Emi Takei-Loubaresse could not have advanced in her career without the support of her husband, Jerome Loubaresse, 43, a freelance translator who also looks after their 4-year-old daughter, Mio, and is the family’s main cook.
“I know other working mothers have to cook food for a week and put it in a freezer before going on a business trip. I’m lucky I never have to do that,” said Takei-Loubaresse, director of communications at the new Shangri-La Hotel in Tokyo.
She is in her 40s and fluent in French and English. She started her career with an international telephone operator, and worked in public relations positions for several international firms before joining the hotel, which opens March 2 in Marunouchi in Chiyoda Ward.
Her French husband is fluent in Japanese and English, and runs a translation business.

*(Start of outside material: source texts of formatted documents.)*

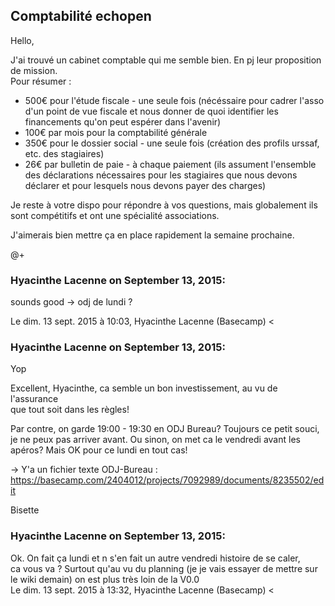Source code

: ## Comptabilité echopen



Hello,  
  
J'ai trouvé un cabinet comptable qui me semble bien. En pj leur proposition de
mission.  
Pour résumer :  

  * 500€ pour l'étude fiscale - une seule fois (nécéssaire pour cadrer l'asso d'un point de vue fiscale et nous donner de quoi identifier les financements qu'on peut espérer dans l'avenir) 
  * 100€ par mois pour la comptabilité générale
  * 350€ pour le dossier social - une seule fois (création des profils urssaf, etc. des stagiaires) 
  * 26€ par bulletin de paie - à chaque paiement (ils assument l'ensemble des déclarations nécessaires pour les stagiaires que nous devons déclarer et pour lesquels nous devons payer des charges) 

Je reste à votre dispo pour répondre à vos questions, mais globalement ils
sont compétitifs et ont une spécialité associations.  
  
J'aimerais bien mettre ça en place rapidement la semaine prochaine.  
  
@+



### **Hyacinthe Lacenne** on September 13, 2015:



sounds good -&gt; odj de lundi ?  
  
Le dim. 13 sept. 2015 à 10:03, Hyacinthe Lacenne (Basecamp) &lt;



### **Hyacinthe Lacenne** on September 13, 2015:



Yop  
  
Excellent, Hyacinthe, ca semble un bon investissement, au vu de l'assurance  
que tout soit dans les règles!  
  
Par contre, on garde 19:00 - 19:30 en ODJ Bureau? Toujours ce petit souci,  
je ne peux pas arriver avant. Ou sinon, on met ca le vendredi avant les  
apéros? Mais OK pour ce lundi en tout cas!  
  
-&gt; Y'a un fichier texte ODJ-Bureau :  
<https://basecamp.com/2404012/projects/7092989/documents/8235502/edit>  
  
Bisette



### **Hyacinthe Lacenne** on September 13, 2015:



Ok. On fait ça lundi et n s'en fait un autre vendredi histoire de se caler,  
ca vous va ? Surtout qu'au vu du planning (je je vais essayer de mettre sur  
le wiki demain) on est plus très loin de la V0.0  
Le dim. 13 sept. 2015 à 13:32, Hyacinthe Lacenne (Basecamp) &lt;



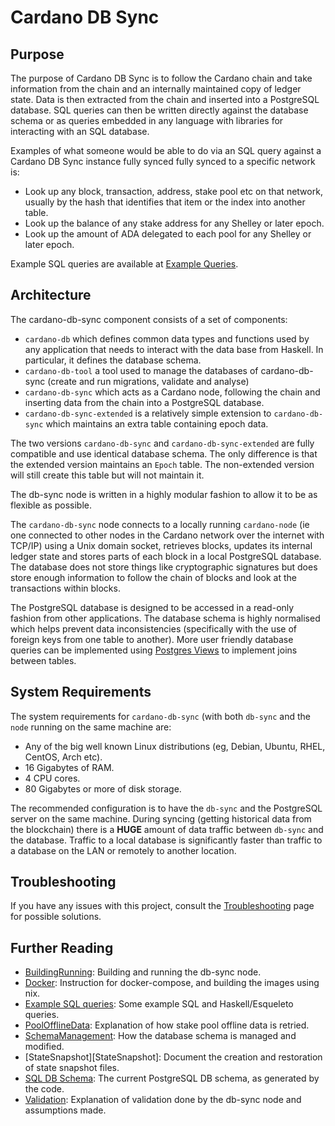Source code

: # Cardano DB Sync

## Purpose

The purpose of Cardano DB Sync is to follow the Cardano chain and take information from the chain
and an internally maintained copy of ledger state. Data is then extracted from the chain and
inserted into a PostgreSQL database. SQL queries can then be written directly against the database
schema or as queries embedded in any language with libraries for interacting with an SQL database.

Examples of what someone would be able to do via an SQL query against a Cardano DB Sync
instance fully synced fully synced to a specific network is:

* Look up any block, transaction, address, stake pool etc on that network, usually by the hash that
  identifies that item or the index into another table.
* Look up the balance of any stake address for any Shelley or later epoch.
* Look up the amount of ADA delegated to each pool for any Shelley or later epoch.

Example SQL queries are available at [Example Queries][ExampleQueries].

## Architecture

The cardano-db-sync component consists of a set of components:

* `cardano-db` which defines common data types and functions used by any application that needs
  to interact with the data base from Haskell. In particular, it defines the database schema.
* `cardano-db-tool` a tool used to manage the databases of cardano-db-sync (create
  and run migrations, validate and analyse)
* `cardano-db-sync` which acts as a Cardano node, following the chain and inserting
  data from the chain into a PostgreSQL database.
* `cardano-db-sync-extended` is a relatively simple extension to `cardano-db-sync` which maintains
  an extra table containing epoch data.

The two versions `cardano-db-sync` and `cardano-db-sync-extended` are fully compatible and use
identical database schema. The only difference is that the extended version maintains an `Epoch`
table. The non-extended version will still create this table but will not maintain it.

The db-sync node is written in a highly modular fashion to allow it to be as flexible as possible.

The `cardano-db-sync` node connects to a locally running `cardano-node` (ie one connected to other
nodes in the Cardano network over the internet with TCP/IP) using a Unix domain socket, retrieves
blocks, updates its internal ledger state and stores parts of each block in a local PostgreSQL
database. The database does not store things like cryptographic signatures but does store enough
information to follow the chain of blocks and look at the transactions within blocks.

The PostgreSQL database is designed to be accessed in a read-only fashion from other applications.
The database schema is highly normalised which helps prevent data inconsistencies (specifically
with the use of foreign keys from one table to another). More user friendly database queries can be
implemented using [Postgres Views][PostgresView] to implement joins between tables.

## System Requirements

The system requirements for `cardano-db-sync` (with both `db-sync` and the `node` running
on the same machine are:

* Any of the big well known Linux distributions (eg, Debian, Ubuntu, RHEL, CentOS, Arch
  etc).
* 16 Gigabytes of RAM.
* 4 CPU cores.
* 80 Gigabytes or more of disk storage.

The recommended configuration is to have the `db-sync` and the PostgreSQL server on the same
machine. During syncing (getting historical data from the blockchain) there is a **HUGE** amount
of data traffic between `db-sync` and the database. Traffic to a local database is significantly
faster than traffic to a database on the LAN or remotely to another location.

## Troubleshooting

If you have any issues with this project, consult the [Troubleshooting][Troubleshooting] page for
possible solutions.

## Further Reading

* [BuildingRunning][BuildingRunning]: Building and running the db-sync node.
* [Docker][Docker]: Instruction for docker-compose, and building the images using nix.
* [Example SQL queries][ExampleQueries]: Some example SQL and Haskell/Esqueleto queries.
* [PoolOfflineData][PoolOfflineData]: Explanation of how stake pool offline data is retried.
* [SchemaManagement][Schema Management]: How the database schema is managed and modified.
* [StateSnapshot][StateSnapshot]: Document the creation and restoration of state snapshot files.
* [SQL DB Schema][DB Schema]: The current PostgreSQL DB schema, as generated by the code.
* [Validation][Validation]: Explanation of validation done by the db-sync node and assumptions made.

[BuildingRunning]: doc/building-running.md
[DB Schema]: https://hydra.iohk.io/job/Cardano/cardano-db-sync/native.haskellPackages.cardano-db.checks.test-db.x86_64-linux/latest/download/1
[Docker]: doc/docker.md
[ExampleQueries]: doc/interesting-queries.md
[PostgresView]: https://www.postgresql.org/docs/current/sql-createview.html
[PoolOfflineData]: doc/pool-offline-data.md
[Schema Management]: doc/schema-management.md
[Troubleshooting]: doc/troubleshooting.md
[Validation]: doc/validation.md
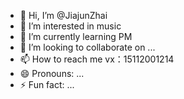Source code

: - 👋 Hi, I’m @JiajunZhai
- 👀 I’m interested in music
- 🌱 I’m currently learning PM
- 💞️ I’m looking to collaborate on ...
- 📫 How to reach me vx：15112001214
- 😄 Pronouns: ...
- ⚡ Fun fact: ...

<!---
JiajunZhai/JiajunZhai is a ✨ special ✨ repository because its `README.md` (this file) appears on your GitHub profile.
You can click the Preview link to take a look at your changes.
--->
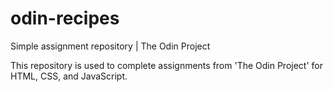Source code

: # odin-recipes

Simple assignment repository | The Odin Project

This repository is used to complete assignments from 'The Odin Project' for HTML, CSS, and JavaScript.
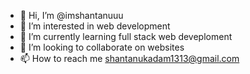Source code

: - 👋 Hi, I’m @imshantanuuu
- 👀 I’m interested in web development
- 🌱 I’m currently learning full stack web deveploment
- 💞️ I’m looking to collaborate on websites
- 📫 How to reach me shantanukadam1313@gmail.com

<!---
imshantanuuu/imshantanuuu is a ✨ special ✨ repository because its `README.md` (this file) appears on your GitHub profile.
You can click the Preview link to take a look at your changes.
--->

How did you come to Japan?
Jerome: I first visited Japan as a student in July 1986. I learned Japanese at a business school in France and became interested in Japan. So, I took summer classes at Sophia University for one or two months in 1986. I went back home but soon came back to Tokyo. In 1987, I studied at Waseda University for a year and have been living in Japan since then.
How did you two meet?
Emi: A colleague of mine at the telephone company was a Sophia University student living in the same dormitory as Jerome. He introduced me to Jerome at a party.

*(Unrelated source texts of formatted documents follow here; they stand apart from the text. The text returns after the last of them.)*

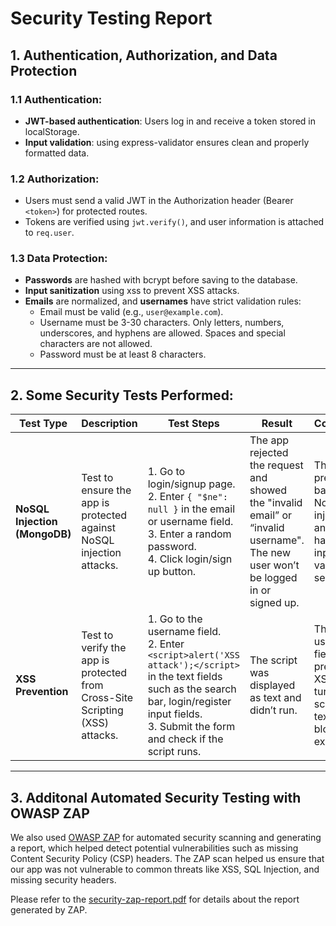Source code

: # Security Testing Report

## 1. Authentication, Authorization, and Data Protection

### 1.1 Authentication:
- **JWT-based authentication**: Users log in and receive a token stored in localStorage.
- **Input validation**: using express-validator ensures clean and properly formatted data.

### 1.2 Authorization:
- Users must send a valid JWT in the Authorization header (Bearer `<token>`) for protected routes.
- Tokens are verified using `jwt.verify()`, and user information is attached to `req.user`.

### 1.3 Data Protection:
- **Passwords** are hashed with bcrypt before saving to the database.
- **Input sanitization** using xss to prevent XSS attacks.
- **Emails** are normalized, and **usernames** have strict validation rules:
  - Email must be valid (e.g., `user@example.com`).
  - Username must be 3-30 characters. Only letters, numbers, underscores, and hyphens are allowed. Spaces and special characters are not allowed.
  - Password must be at least 8 characters.

---

## 2. Some Security Tests Performed:

| **Test Type**             | **Description**                                                                 | **Test Steps**                                                                                                                                                    | **Result**                                                                                             | **Conclusion**                                                                                     |
|---------------------------|---------------------------------------------------------------------------------|------------------------------------------------------------------------------------------------------------------------------------------------------------------|------------------------------------------------------------------------------------------------------|----------------------------------------------------------------------------------------------------|
| **NoSQL Injection (MongoDB)** | Test to ensure the app is protected against NoSQL injection attacks.           | 1. Go to login/signup page. <br> 2. Enter `{ "$ne": null }` in the email or username field. <br> 3. Enter a random password. <br> 4. Click login/sign up button. | The app rejected the request and showed the "invalid email” or “invalid username". The new user won’t be logged in or signed up. | The app prevents basic NoSQL injection and handles input validation securely. |
| **XSS Prevention**         | Test to verify the app is protected from Cross-Site Scripting (XSS) attacks.    | 1. Go to the username field. <br> 2. Enter `<script>alert('XSS attack');</script>` in the text fields such as the search bar, login/register input fields. <br> 3. Submit the form and check if the script runs. | The script was displayed as text and didn’t run.                                                         | The username field prevents XSS by turning scripts into text and blocking execution. |

---

## 3. Additonal Automated Security Testing with OWASP ZAP

We also used [OWASP ZAP](https://www.zaproxy.org/) for automated security scanning and generating a report, which helped detect potential vulnerabilities such as missing Content Security Policy (CSP) headers. The ZAP scan helped us ensure that our app was not vulnerable to common threats like XSS, SQL Injection, and missing security headers.

Please refer to the [security-zap-report.pdf](./security-zap-report.pdf) for details about the report generated by ZAP.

What was your wedding like?
Emi: We registered our marriage at a ward office in September 1989 in Tokyo. We chose not to have a wedding reception. Neither of us has a religion, so there was no obligation to hold a reception.
Also, if we had done it in Tokyo, we would have had to do it in France as well. Our close family members got together in Singapore — because of its convenient location between France and Japan — in August 1989 to have dinner and take photos.

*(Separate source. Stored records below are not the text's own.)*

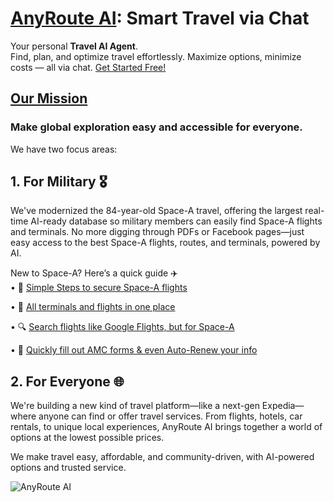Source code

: # [AnyRoute AI](https://anyrouteai.com): Smart Travel via Chat

Your personal **Travel AI Agent**.  
Find, plan, and optimize travel effortlessly.
Maximize options, minimize costs — all via chat. [Get Started Free!](https://anyrouteai.com/register)

## [Our Mission](https://anyrouteai.com/about)
### Make global exploration easy and accessible for everyone.


We have two focus areas:
## 1. For Military 🎖
We've modernized the 84-year-old Space-A travel, offering the largest real-time AI-ready database so military members can easily find Space-A flights and terminals. No more digging through PDFs or Facebook pages—just easy access to the best Space-A flights, routes, and terminals, powered by AI.

New to Space-A? Here’s a quick guide ✈️  
• 🛫 [Simple Steps to secure Space-A flights](https://anyrouteai.com/blog/everything-you-need-to-know-about-space-a-travel)

• 📍 [All terminals and flights in one place](https://anyrouteai.com/terminals)

• 🔍 [Search flights like Google Flights, but for Space-A](https://anyrouteai.com/flight-routing)

• 📝 [Quickly fill out AMC forms & even Auto-Renew your info](https://anyrouteai.com/rapid-fill)


## 2. For Everyone 🌐
We're building a new kind of travel platform—like a next-gen Expedia—where anyone can find or offer travel services. From flights, hotels, car rentals, to unique local experiences, AnyRoute AI brings together a world of options at the lowest possible prices.

We make travel easy, affordable, and community-driven, with AI-powered options and trusted service.

![AnyRoute AI](https://private-user-images.githubusercontent.com/186986863/382503057-69434368-13cd-4c4c-9cc3-ebfb2547288e.gif?jwt=eyJhbGciOiJIUzI1NiIsInR5cCI6IkpXVCJ9.eyJpc3MiOiJnaXRodWIuY29tIiwiYXVkIjoicmF3LmdpdGh1YnVzZXJjb250ZW50LmNvbSIsImtleSI6ImtleTUiLCJleHAiOjE3MzA1Nzc0MjEsIm5iZiI6MTczMDU3NzEyMSwicGF0aCI6Ii8xODY5ODY4NjMvMzgyNTAzMDU3LTY5NDM0MzY4LTEzY2QtNGM0Yy05Y2MzLWViZmIyNTQ3Mjg4ZS5naWY_WC1BbXotQWxnb3JpdGhtPUFXUzQtSE1BQy1TSEEyNTYmWC1BbXotQ3JlZGVudGlhbD1BS0lBVkNPRFlMU0E1M1BRSzRaQSUyRjIwMjQxMTAyJTJGdXMtZWFzdC0xJTJGczMlMkZhd3M0X3JlcXVlc3QmWC1BbXotRGF0ZT0yMDI0MTEwMlQxOTUyMDFaJlgtQW16LUV4cGlyZXM9MzAwJlgtQW16LVNpZ25hdHVyZT00NGIwMmE5ODc2Y2M2M2VhZjIwMTdhYzRmMjM0Nzg0NTA0N2JmNDBmMDYyZDJhNGNlYzY1NDVjZWEyMDYyY2Q3JlgtQW16LVNpZ25lZEhlYWRlcnM9aG9zdCJ9.IUckHdmSRN7MFzmnh5XJKF7pVaiJoQkJDYljR2DLJdM)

How did your parents react to your marriage?
Emi: They took it well.
Jerome: They were surprised because I was very young. That’s all.
Emi: I spent three years in Belgium when I was a child, and my parents have always liked Western things. They speak English, so they can communicate with Jerome’s parents.
You gave birth to your daughter relatively late. Why didn’t you want a child sooner?
Emi: I used to take paid holidays as long as three straight weeks, and we went on backpacking trips to Asia and other places. It was fun. I didn’t feel like having children.
Jerome: I didn’t really think about having kids.
What changed your mind?
Emi: I once went to a funeral of a husband of someone I knew from my job. I realized the widow could go on with her life because her child was her emotional support. Then I thought: “What if something happens to one of us?”
Jerome: I have always liked children as I’m from a big family. I have many brothers, sisters and cousins.
What language do you speak to your daughter? What language does she speak to you?
Emi: I speak only Japanese to her.
Jerome: I speak only French to her.
Emi: Mio speaks only Japanese to me, and only French to Jerome.
Jerome: When I say something in Japanese, Mio asks me: “Why do you speak Japanese?” She expects me to speak French, as she wants to hear Japanese from her mother.
Emi: Between Jerome and me, we speak a mixture of Japanese and French.
What school do you want Mio to attend after she leaves her Japanese nursery school?
Emi: That is a difficult issue. Mio will probably go to an international school or the French Lycee. But she will continue her extracurricular activities like ballet and swimming in a Japanese environment. This is because we would like Mio to experience an international environment as well as have a solid identity as a Japanese.
Jerome: I agree with Emi on this subject.
Will you live in Japan for long?
Emi: Probably, unless I am transferred abroad like my father.
Jerome: I like Japan. It is a very interesting place to live.
What is your typical daily schedule?
Emi: I drop off Mio at nursery school around 7:40 a.m. I come home rather late because now is the busiest time just less than a month before the hotel opening, which will be very exciting.
Jerome: I pick up Mio around 4:30 p.m. I contact my clients by telephone and e-mail, so I rarely have to go out. I cook with Mio, and she likes it.
Emi: French men typically put high priority on their family.
Emi: When the hotel opens its doors, I will of course thank everyone who supported me, especially Jerome.
Does Mio like Anpanman and other “anime” characters?
Jerome: We don’t show her TV and DVDs. It’s really not necessary for children. We like life in the simple way. None of us has a mobile phone, for example, because we think it’s not necessary for us. As for children, I think they should play with what’s real. We have a TV but Mio is not interested in it. She’ll have plenty of opportunities to spend time in front of a screen later in her life.